Exercise objective: Scan the records below for the line containing "## Data Source" and the line containing "## Key Insights". Copy both, plus every line between, exactly.
[[ Source data, beginning ]]
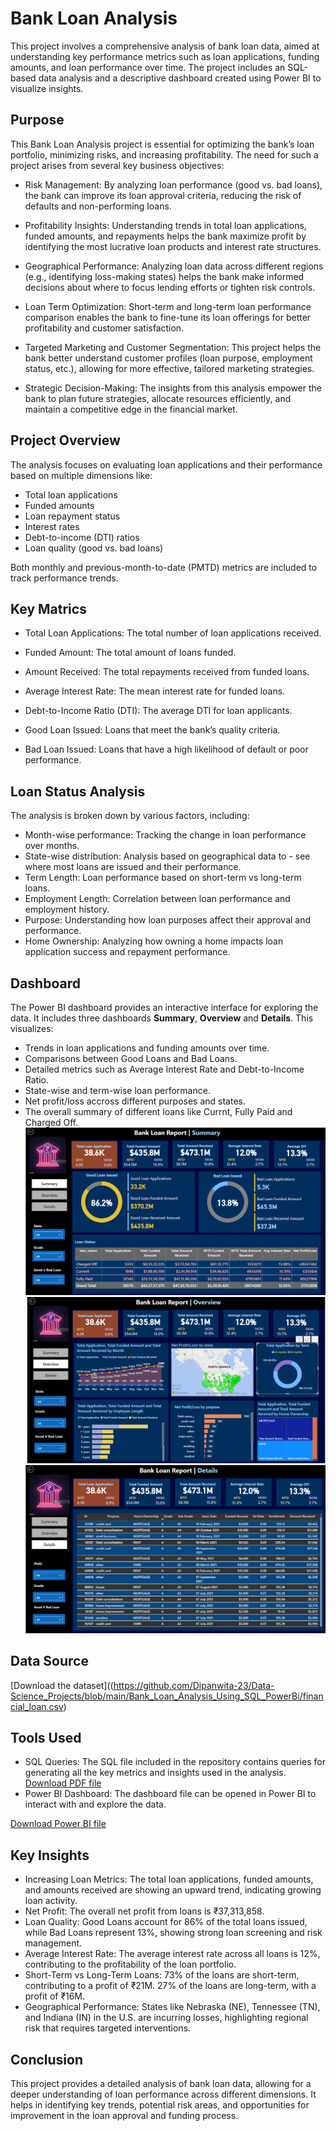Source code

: 
#  Bank Loan Analysis

This project involves a comprehensive analysis of bank loan data, aimed at understanding key performance metrics such as loan applications, funding amounts, and loan performance over time. The project includes an SQL-based data analysis and a descriptive dashboard created using Power BI to visualize insights.


## Purpose
This Bank Loan Analysis project is essential for optimizing the bank’s loan portfolio, minimizing risks, and increasing profitability. The need for such a project arises from several key business objectives:

- Risk Management: By analyzing loan performance (good vs. bad loans), the bank can improve its loan approval criteria, reducing the risk of defaults and non-performing loans.

- Profitability Insights: Understanding trends in total loan applications, funded amounts, and repayments helps the bank maximize profit by identifying the most lucrative loan products and interest rate structures.

- Geographical Performance: Analyzing loan data across different regions (e.g., identifying loss-making states) helps the bank make informed decisions about where to focus lending efforts or tighten risk controls.

- Loan Term Optimization: Short-term and long-term loan performance comparison enables the bank to fine-tune its loan offerings for better profitability and customer satisfaction.

- Targeted Marketing and Customer Segmentation: This project helps the bank better understand customer profiles (loan purpose, employment status, etc.), allowing for more effective, tailored marketing strategies.

- Strategic Decision-Making: The insights from this analysis empower the bank to plan future strategies, allocate resources efficiently, and maintain a competitive edge in the financial market.
## Project Overview
The analysis focuses on evaluating loan applications and their performance based on multiple dimensions like:

- Total loan applications
- Funded amounts
- Loan repayment status
- Interest rates
- Debt-to-income (DTI) ratios
- Loan quality (good vs. bad loans)

Both monthly and previous-month-to-date (PMTD) metrics are included to track performance trends.
## Key Matrics
- Total Loan Applications: The total number of loan applications received.

- Funded Amount: The total amount of loans funded.

- Amount Received: The total repayments received from funded loans.

- Average Interest Rate: The mean interest rate for funded loans.

- Debt-to-Income Ratio (DTI): The average DTI for loan applicants.

- Good Loan Issued: Loans that meet the bank’s quality criteria.

- Bad Loan Issued: Loans that have a high likelihood of default or poor performance.
## Loan Status Analysis
The analysis is broken down by various factors, including:

- Month-wise performance: Tracking the change in loan performance over months.
- State-wise distribution: Analysis based on geographical data to - see where most loans are issued and their performance.
- Term Length: Loan performance based on short-term vs long-term loans.
- Employment Length: Correlation between loan performance and employment history.
- Purpose: Understanding how loan purposes affect their approval and performance.
- Home Ownership: Analyzing how owning a home impacts loan application success and repayment performance.

## Dashboard
The Power BI dashboard provides an interactive interface for exploring the data. It includes three dashboards **Summary**, **Overview** and **Details**. This visualizes:

- Trends in loan applications and funding amounts over time.
- Comparisons between Good Loans and Bad Loans.
- Detailed metrics such as Average Interest Rate and Debt-to-Income Ratio.
- State-wise and term-wise loan performance.
- Net profit/loss accross different purposes and states.
- The overall summary of different loans like Currnt, Fully Paid and Charged Off.
![Alt text](https://github.com/Dipanwita-23/Data-Science_Projects/blob/main/Bank_Loan_Analysis_Using_SQL_PowerBi/Bank%20loan%20Report_Summary.png)
![Alt text](https://github.com/Dipanwita-23/Data-Science_Projects/blob/main/Bank_Loan_Analysis_Using_SQL_PowerBi/Bank%20loan%20Report_Overview.png)
![Alt text](https://github.com/Dipanwita-23/Data-Science_Projects/blob/main/Bank_Loan_Analysis_Using_SQL_PowerBi/Bank%20loan%20Report_Details.png)

## Data Source
[Download the dataset]((https://github.com/Dipanwita-23/Data-Science_Projects/blob/main/Bank_Loan_Analysis_Using_SQL_PowerBi/financial_loan.csv)

## Tools Used

- SQL Queries: The SQL file included in the repository contains queries for generating all the key metrics and insights used in the analysis.
[Download PDF file](https://github.com/Dipanwita-23/Data-Science_Projects/blob/main/Bank_Loan_Analysis_Using_SQL_PowerBi/Bank%20loan%20analysis_SQL.pdf)
- Power BI Dashboard: The dashboard file can be opened in Power BI to interact with and explore the data.

[Download Power BI file](https://github.com/Dipanwita-23/Data-Science_Projects/blob/main/Bank_Loan_Analysis_Using_SQL_PowerBi/Bank%20loan%20analysis%20dashboard.pbix)

## Key Insights

- Increasing Loan Metrics: The total loan applications, funded amounts, and amounts received are showing an upward trend, indicating growing loan activity.
- Net Profit: The overall net profit from loans is ₹37,313,858.
- Loan Quality: Good Loans account for 86% of the total loans issued, while Bad Loans represent 13%, showing strong loan screening and risk management.
- Average Interest Rate: The average interest rate across all loans is 12%, contributing to the profitability of the loan portfolio.
- Short-Term vs Long-Term Loans: 73% of the loans are short-term, contributing to a profit of ₹21M. 27% of the loans are long-term, with a profit of ₹16M.
- Geographical Performance: States like Nebraska (NE), Tennessee (TN), and Indiana (IN) in the U.S. are incurring losses, highlighting regional risk that requires targeted interventions.

## Conclusion
This project provides a detailed analysis of bank loan data, allowing for a deeper understanding of loan performance across different dimensions. It helps in identifying key trends, potential risk areas, and opportunities for improvement in the loan approval and funding process.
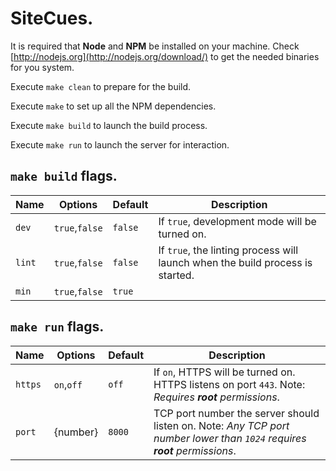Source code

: # SiteCues.

It is required that **Node** and **NPM** be installed on your machine. Check [http://nodejs.org](http://nodejs.org/download/) to get the needed binaries for you system.

Execute `make clean` to prepare for the build.

Execute `make` to set up all the NPM dependencies.

Execute `make build` to launch the build process.

Execute `make run` to launch the server for interaction.

## `make build` flags.

Name | Options | Default | Description
--- | --- | --- | ---
`dev` | `true`,`false` | `false` | If `true`, development mode will be turned on.
`lint` | `true`,`false` | `false` | If `true`, the linting process will launch when the build process is started.
`min` | `true`,`false` | `true` |

## `make run` flags.

Name | Options | Default | Description
--- | --- | --- | ---
`https` | `on`,`off` | `off` | If `on`, HTTPS will be turned on. HTTPS listens on port `443`. Note: _Requires **root** permissions_.
`port` | {number} | `8000` | TCP port number the server should listen on. Note: _Any TCP port number lower than `1024` requires **root** permissions_.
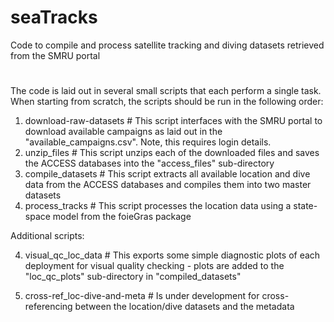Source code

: # seaTracks
Code to compile and process satellite tracking and diving datasets retrieved from the SMRU portal

# <further description pending>
  
The code is laid out in several small scripts that each perform a single task. When starting from scratch, the scripts should be run in the following order:
  1. download-raw-datasets # This script interfaces with the SMRU portal to download available campaigns as laid out in the "available_campaigns.csv". Note, this requires login details.
  2. unzip_files # This script unzips each of the downloaded files and saves the ACCESS databases into the "access_files" sub-directory
  3. compile_datasets # This script extracts all available location and dive data from the ACCESS databases and compiles them into two master datasets
  4. process_tracks # This script processes the location data using a state-space model from the foieGras package 
  
Additional scripts:
  
  4. visual_qc_loc_data # This exports some simple diagnostic plots of each deployment for visual quality checking - plots are added to the "loc_qc_plots" sub-directory in "compiled_datasets"
  
  5. cross-ref_loc-dive-and-meta # Is under development for cross-referencing between the location/dive datasets and the metadata
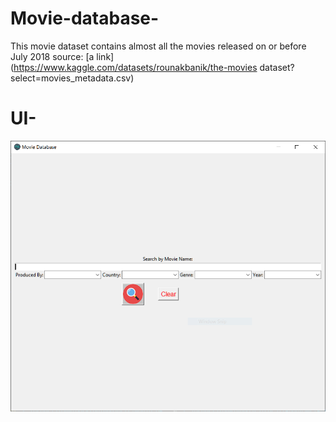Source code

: # Movie-database-
  This movie dataset contains almost all the movies released on or before July 2018 source: [a link] (https://www.kaggle.com/datasets/rounakbanik/the-movies dataset?select=movies_metadata.csv)

# UI-
![Screenshot](UI_sample.PNG)
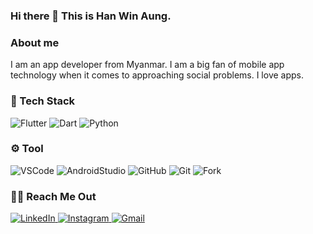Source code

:### Hi there 👋 This is Han Win Aung.

### About me

I am an app developer from Myanmar. I am a big fan of mobile app technology when it comes to approaching social problems. I love apps.


### 🔧 Tech Stack
<p>
<img alt="Flutter" src="https://img.shields.io/badge/Flutter-02569B?logo=flutter&logoColor=white&style=for-the-badge" />
<img alt="Dart" src="https://img.shields.io/badge/Dart-00a8ff?logo=dart&logoColor=white&style=for-the-badge" />
<img alt="Python" src="https://img.shields.io/badge/Python-44bd32?logo=python&logoColor=white&style=for-the-badge" />
</p>

### ⚙️ Tool
<p>
<img alt="VSCode" src="https://img.shields.io/badge/VisualStudioCode-007ACC?logo=Visual-Studio-Code&logoColor=white&style=for-the-badge" />
<img alt="AndroidStudio" src="https://img.shields.io/badge/AndroidStudio-05c46b?logo=android-studio&logoColor=white&style=for-the-badge" />
<img alt="GitHub" src="https://img.shields.io/badge/GitHub-454545?logo=github&logoColor=white&style=for-the-badge" />
<img alt="Git" src="https://img.shields.io/badge/Git-F05032?logo=git&logoColor=white&style=for-the-badge" />
<img alt="Fork" src="https://img.shields.io/badge/Fork-179287?logo=Fork&logoColor=white&style=for-the-badge" />
</p>

### 🤝🏻 Reach Me Out
<p>
 <a href="www.linkedin.com/in/hanwa">
   <img alt="LinkedIn" src="https://img.shields.io/badge/LinkedIn-0A66C2?logo=LinkedIn&logoColor=white&style=for-the-badge" />
  </a>
 <a href="www.instagram.com/han_winn_aung/">
   <img alt="Instagram" src="https://img.shields.io/badge/Instagram-E4405F?logo=Instagram&logoColor=white&style=for-the-badge" />
  </a>
 <a href="hanwinaung@uy.edu.mm">
   <img alt="Gmail" src="https://img.shields.io/badge/Mail-EA2027?logo=Microsoft-Outlook&logoColor=white&style=for-the-badge" />
  </a>
</p>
[[ Source data, end ]]
Response box:
## Data Source
[Download the dataset]((https://github.com/Dipanwita-23/Data-Science_Projects/blob/main/Bank_Loan_Analysis_Using_SQL_PowerBi/financial_loan.csv)

## Tools Used

- SQL Queries: The SQL file included in the repository contains queries for generating all the key metrics and insights used in the analysis.
[Download PDF file](https://github.com/Dipanwita-23/Data-Science_Projects/blob/main/Bank_Loan_Analysis_Using_SQL_PowerBi/Bank%20loan%20analysis_SQL.pdf)
- Power BI Dashboard: The dashboard file can be opened in Power BI to interact with and explore the data.

[Download Power BI file](https://github.com/Dipanwita-23/Data-Science_Projects/blob/main/Bank_Loan_Analysis_Using_SQL_PowerBi/Bank%20loan%20analysis%20dashboard.pbix)

## Key Insights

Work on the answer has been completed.